:: Problem details ::
Would you write out the data below exactly, with every line intact?

:: Given records ::
##########
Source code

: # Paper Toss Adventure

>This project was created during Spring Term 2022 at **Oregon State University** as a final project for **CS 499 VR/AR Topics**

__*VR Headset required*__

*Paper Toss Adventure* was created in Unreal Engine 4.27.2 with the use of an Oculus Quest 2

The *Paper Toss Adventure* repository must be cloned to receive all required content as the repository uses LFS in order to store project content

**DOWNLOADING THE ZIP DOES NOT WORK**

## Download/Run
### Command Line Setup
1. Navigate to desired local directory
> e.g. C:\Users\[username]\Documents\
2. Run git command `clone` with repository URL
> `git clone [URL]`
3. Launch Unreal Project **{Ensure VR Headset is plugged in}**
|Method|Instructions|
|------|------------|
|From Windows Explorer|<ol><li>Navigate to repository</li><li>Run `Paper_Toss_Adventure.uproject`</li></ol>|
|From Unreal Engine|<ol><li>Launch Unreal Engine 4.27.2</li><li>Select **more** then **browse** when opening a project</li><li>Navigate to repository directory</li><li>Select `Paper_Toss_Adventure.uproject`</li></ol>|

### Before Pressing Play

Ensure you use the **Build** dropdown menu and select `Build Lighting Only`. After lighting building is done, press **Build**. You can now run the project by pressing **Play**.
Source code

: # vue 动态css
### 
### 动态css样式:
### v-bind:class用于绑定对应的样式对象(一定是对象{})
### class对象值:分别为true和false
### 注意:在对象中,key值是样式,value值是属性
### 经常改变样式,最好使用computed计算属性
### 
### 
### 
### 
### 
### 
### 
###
##########
:: Answer to the problem ::
Source code

: # Paper Toss Adventure

>This project was created during Spring Term 2022 at **Oregon State University** as a final project for **CS 499 VR/AR Topics**

__*VR Headset required*__

*Paper Toss Adventure* was created in Unreal Engine 4.27.2 with the use of an Oculus Quest 2

The *Paper Toss Adventure* repository must be cloned to receive all required content as the repository uses LFS in order to store project content

**DOWNLOADING THE ZIP DOES NOT WORK**

## Download/Run
### Command Line Setup
1. Navigate to desired local directory
> e.g. C:\Users\[username]\Documents\
2. Run git command `clone` with repository URL
> `git clone [URL]`
3. Launch Unreal Project **{Ensure VR Headset is plugged in}**
|Method|Instructions|
|------|------------|
|From Windows Explorer|<ol><li>Navigate to repository</li><li>Run `Paper_Toss_Adventure.uproject`</li></ol>|
|From Unreal Engine|<ol><li>Launch Unreal Engine 4.27.2</li><li>Select **more** then **browse** when opening a project</li><li>Navigate to repository directory</li><li>Select `Paper_Toss_Adventure.uproject`</li></ol>|

### Before Pressing Play

Ensure you use the **Build** dropdown menu and select `Build Lighting Only`. After lighting building is done, press **Build**. You can now run the project by pressing **Play**.
Source code

: # vue 动态css
### 
### 动态css样式:
### v-bind:class用于绑定对应的样式对象(一定是对象{})
### class对象值:分别为true和false
### 注意:在对象中,key值是样式,value值是属性
### 经常改变样式,最好使用computed计算属性
### 
### 
### 
### 
### 
### 
### 
###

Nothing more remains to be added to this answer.